31    As found by the primary judge, the appellant has given no indication as to what “useful result” might have ensued from the inquiry he submits was required in the circumstances. At [41] his Honour observed that the Tribunal did not have any medical material before it linking the applicant's conditions to any incapacity on his part to participate in the proceedings. This was not a case where a failure to make an enquiry amounted to a jurisdictional error. No appealable error by the primary judge is made out.

32    We reject the appellant’s contention to the effect that, because the question of capacity to conduct his case arises at the time of the AAT proceeding, there was no point obtaining medical evidence after that time.

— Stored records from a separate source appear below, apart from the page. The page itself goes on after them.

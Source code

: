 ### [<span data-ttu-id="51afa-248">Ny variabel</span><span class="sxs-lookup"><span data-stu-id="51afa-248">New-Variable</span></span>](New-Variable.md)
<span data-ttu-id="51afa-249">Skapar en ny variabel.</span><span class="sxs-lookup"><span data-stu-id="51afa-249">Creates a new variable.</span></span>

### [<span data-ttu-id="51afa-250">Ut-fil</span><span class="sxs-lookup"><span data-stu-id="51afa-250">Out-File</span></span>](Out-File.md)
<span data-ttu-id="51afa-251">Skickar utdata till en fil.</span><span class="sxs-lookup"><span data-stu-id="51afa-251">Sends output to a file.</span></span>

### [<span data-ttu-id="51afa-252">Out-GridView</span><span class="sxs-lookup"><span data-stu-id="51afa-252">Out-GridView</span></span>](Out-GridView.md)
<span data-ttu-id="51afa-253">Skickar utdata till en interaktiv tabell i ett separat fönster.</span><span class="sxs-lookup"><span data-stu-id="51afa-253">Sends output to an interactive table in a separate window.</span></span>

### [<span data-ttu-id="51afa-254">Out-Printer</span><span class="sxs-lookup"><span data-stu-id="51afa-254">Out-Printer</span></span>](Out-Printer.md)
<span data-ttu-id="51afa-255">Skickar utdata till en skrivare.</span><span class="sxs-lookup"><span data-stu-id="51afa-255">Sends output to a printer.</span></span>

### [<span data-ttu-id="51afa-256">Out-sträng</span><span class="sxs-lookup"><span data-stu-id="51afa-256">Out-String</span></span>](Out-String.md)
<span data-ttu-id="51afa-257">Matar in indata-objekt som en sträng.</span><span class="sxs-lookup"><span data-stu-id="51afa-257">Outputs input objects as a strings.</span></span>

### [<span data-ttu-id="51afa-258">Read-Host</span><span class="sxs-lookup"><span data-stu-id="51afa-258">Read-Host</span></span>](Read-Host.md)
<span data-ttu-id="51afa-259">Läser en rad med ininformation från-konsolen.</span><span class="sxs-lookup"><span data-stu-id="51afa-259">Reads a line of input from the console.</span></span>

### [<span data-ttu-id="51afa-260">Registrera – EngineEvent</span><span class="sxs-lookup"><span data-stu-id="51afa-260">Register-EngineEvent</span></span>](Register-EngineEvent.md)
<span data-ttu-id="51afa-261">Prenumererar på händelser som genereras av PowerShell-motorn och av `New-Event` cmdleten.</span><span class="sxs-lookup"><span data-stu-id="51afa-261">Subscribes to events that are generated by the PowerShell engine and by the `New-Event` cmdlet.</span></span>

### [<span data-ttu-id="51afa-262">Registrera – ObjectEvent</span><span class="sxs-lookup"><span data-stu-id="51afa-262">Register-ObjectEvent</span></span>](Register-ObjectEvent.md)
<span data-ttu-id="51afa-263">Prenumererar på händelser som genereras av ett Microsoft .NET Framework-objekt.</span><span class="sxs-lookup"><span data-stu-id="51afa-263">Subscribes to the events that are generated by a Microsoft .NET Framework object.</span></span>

This contention erroneously assumes that an appropriately qualified medical specialist would be unable to express an opinion retrospectively having regard to the entirety of the appellant’s medical history and mental state.

33    An alternative way of arriving at the same conclusion in this appeal is to apply the concept of “practical injustice” which is a fundamental concern of procedural fairness (see Re Minister for Immigration and Multicultural and Indigenous Affairs; Ex parte Lam [2003] HCA 6; 214 CLR 1 at [38] per Gleeson CJ; Minister for Immigration and Border Protection v SZSSJ [2016] HCA 29; 259 CLR 180 at [82] per French CJ, Kiefel, Bell, Gageler, Keane, Nettle and Gordon JJ; Minister for Immigration and Border Protect v WZARH [2015] HCA 40; 256 CLR 326 at [57] per Gageler and Gordon JJ and Minister for Immigration and Border Protection v SZMTA [2019] HCA 3 at [38] per Bell, Gageler and Keane JJ). The concern of procedural fairness is with practical injustice, not theoretical or hypothetical injustice, which is the way in which the appellant has presented his case of procedural unfairness.

Conclusion

34    For these reasons, the appeal should be dismissed, with costs. The Court expresses its gratitude to Mr M E Arch and Christopher Levingston & Associates for acting for the appellant on a pro bono basis.

I certify that the preceding thirty-four (34) numbered paragraphs are a true copy of the Reasons for Judgment herein of the Honourable Justices Rares, Griffiths and Burley.